■ **WHAT YOU SHOULD DO**: Look through the data for the string "longer". Copy every line where it is found.

■ **MATERIAL FOR THE TASK**:
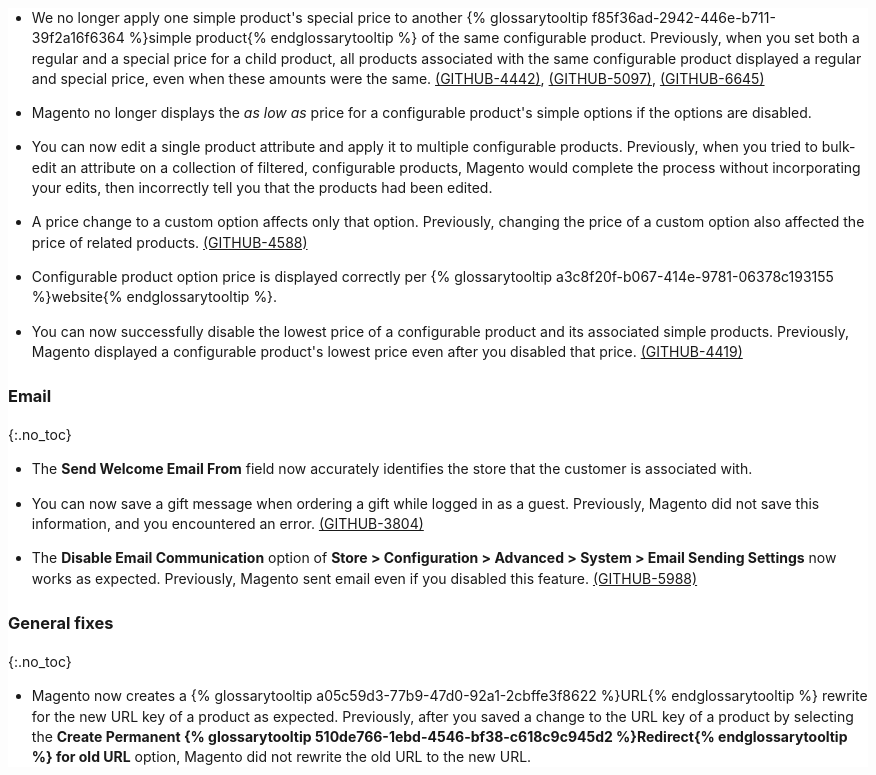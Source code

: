 * We no longer apply one simple product's special price to another {% glossarytooltip f85f36ad-2942-446e-b711-39f2a16f6364 %}simple product{% endglossarytooltip %} of the same configurable product. Previously, when you set both a regular and a special price for a child product, all products associated with the same configurable product displayed a regular and special price, even when these amounts were the same. <a href="https://github.com/magento/magento2/issues/4442" target="_blank">(GITHUB-4442)</a>, <a href="https://github.com/magento/magento2/issues/5097" target="_blank">(GITHUB-5097)</a>, <a href="https://github.com/magento/magento2/issues/6645" target="_blank">(GITHUB-6645)</a> 

* Magento no longer displays the *as low as* price for a configurable product's simple options if the options are disabled.

* You can now edit a single product attribute and apply it to multiple configurable products. Previously, when you tried to bulk-edit an attribute on a collection of filtered, configurable products, Magento would complete the process without incorporating your edits, then incorrectly tell you that the products had been edited.

* A price change to a custom option affects only that option. Previously, changing the price of a custom option also affected the price of related products. <a href="https://github.com/magento/magento2/issues/4588" target="_blank">(GITHUB-4588)</a>

* Configurable product option price is displayed correctly per {% glossarytooltip a3c8f20f-b067-414e-9781-06378c193155 %}website{% endglossarytooltip %}.

* You can now successfully disable the lowest price of a configurable product and its associated simple products. Previously, Magento displayed a configurable product's lowest price even after you disabled that price. <a href="https://github.com/magento/magento2/issues/4419" target="_blank">(GITHUB-4419)</a>




### Email
{:.no_toc} 

* The **Send Welcome Email From** field now accurately identifies the store that the customer is associated with. 

* You can now save a gift message when ordering a gift while logged in as a guest. Previously, Magento did not save this information, and you encountered an error. <a href="https://github.com/magento/magento2/issues/3804" target="_blank">(GITHUB-3804)</a> 

*  The **Disable Email Communication** option of **Store > Configuration > Advanced > System > Email Sending Settings** now works as expected. Previously, Magento sent email even if you disabled this feature. <a href="https://github.com/magento/magento2/issues/5988" target="_blank">(GITHUB-5988)</a>


### General fixes
{:.no_toc} 


* Magento now creates a {% glossarytooltip a05c59d3-77b9-47d0-92a1-2cbffe3f8622 %}URL{% endglossarytooltip %} rewrite for the new URL key of a product as expected. Previously, after you saved a change to the URL key of a product by selecting the **Create Permanent {% glossarytooltip 510de766-1ebd-4546-bf38-c618c9c945d2 %}Redirect{% endglossarytooltip %} for old URL** option, Magento did not rewrite the old URL to the new URL.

■ **REPLY TO THE EXERCISE**:
: * We no longer apply one simple product's special price to another {% glossarytooltip f85f36ad-2942-446e-b711-39f2a16f6364 %}simple product{% endglossarytooltip %} of the same configurable product. Previously, when you set both a regular and a special price for a child product, all products associated with the same configurable product displayed a regular and special price, even when these amounts were the same. <a href="https://github.com/magento/magento2/issues/4442" target="_blank">(GITHUB-4442)</a>, <a href="https://github.com/magento/magento2/issues/5097" target="_blank">(GITHUB-5097)</a>, <a href="https://github.com/magento/magento2/issues/6645" target="_blank">(GITHUB-6645)</a> 
* Magento no longer displays the *as low as* price for a configurable product's simple options if the options are disabled.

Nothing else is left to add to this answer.